A crane removed the monuments from the nation’s tribal headquarters in Tahlequah on Saturday as Principal Chief Chuck Hoskin, Jr., watched.
“It’s difficult to tell our story when we have non-Indian-driven monuments talking about the Confederacy, when they greet people as they come into our Cherokee Nation museum,” Hoskin said in a statement. “It was time for a change.”
The monuments included a fountain memorializing confederate soldiers and Gen. Stand Watie that was dedicated in 1913 and a granite monument honoring Watie dedicated in 1921.
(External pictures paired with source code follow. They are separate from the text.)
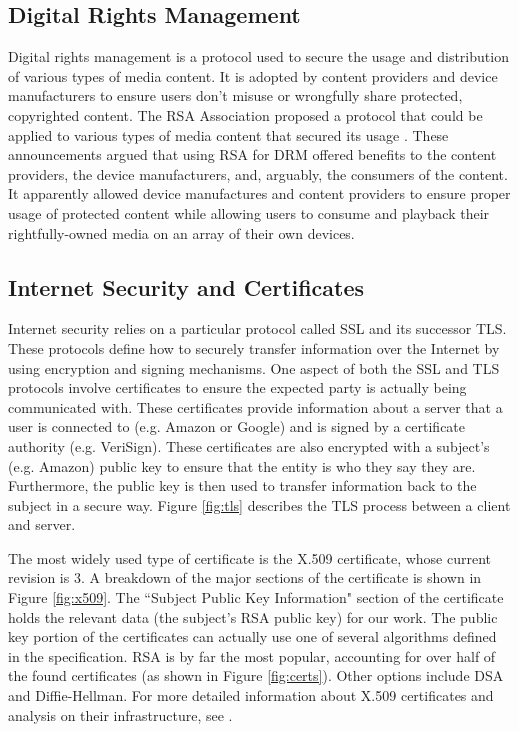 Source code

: \documentclass[12pt]{ucthesis}
\begin{document}
\subsection{Digital Rights Management}
Digital rights management is a protocol used to secure the usage and
distribution of various types of media content. It is adopted by content
providers and device manufacturers to ensure users don't misuse or wrongfully 
share protected, copyrighted content.
The RSA Association proposed a protocol that could be applied to various types
of media content that secured its usage \cite{rsa2004announces,
rsa2004supports}. These announcements argued that using RSA for DRM offered
benefits to the content providers, the device manufacturers, and, arguably, the
consumers of the content. It apparently allowed device manufactures and
content providers to ensure proper usage of protected content while allowing
users to consume and playback their rightfully-owned media on an array of
their own devices.

\subsection{Internet Security and Certificates}
Internet security relies on a particular protocol called SSL and its successor
TLS. These protocols define how to securely transfer information over the
Internet by using encryption and signing mechanisms. One aspect of both the SSL
and TLS protocols involve certificates to ensure the expected party is
actually being communicated with. These certificates provide information
about a server that a user is connected to (e.g. Amazon or Google)
and is signed by a certificate authority (e.g. VeriSign). These certificates
are also encrypted with a subject's (e.g. Amazon) public key to ensure that
the entity is who they say they are. Furthermore, the public key is then used 
to transfer information back to the subject in a secure way. Figure
\ref{fig:tls} describes the TLS process between a client and server. 

The most widely used type of certificate is the X.509 certificate, whose current
revision is 3. A breakdown of the major sections of the certificate is shown in
Figure \ref{fig:x509}. The ``Subject Public Key Information" section of the
certificate holds the relevant data (the subject's RSA public key) for our work.
The public key portion of the certificates can actually use one of several
algorithms defined in the specification. RSA is by far the most popular,
accounting for over half of the found certificates (as shown in Figure
\ref{fig:certs}). Other options include DSA and Diffie-Hellman. For more
detailed information about X.509 certificates and analysis on their
infrastructure, see \cite{holz2011ssl}.
\end{document}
The tribe notes on its website that the Civil War created division among it’s citizens with about one-third of the men joining the confederacy and then Principal Chief John Ross later agreeing to support the Confederacy after Union troops left a nearby fort.
The capitol square houses the original Cherokee Nation courthouse, which has been converted into a Cherokee history museum.
Watie’s name was removed from an Oklahoma City elementary school in 2017 in the wake of violent white supremacist protests over the removal of a Confederate statue in Charlottesville, Virginia.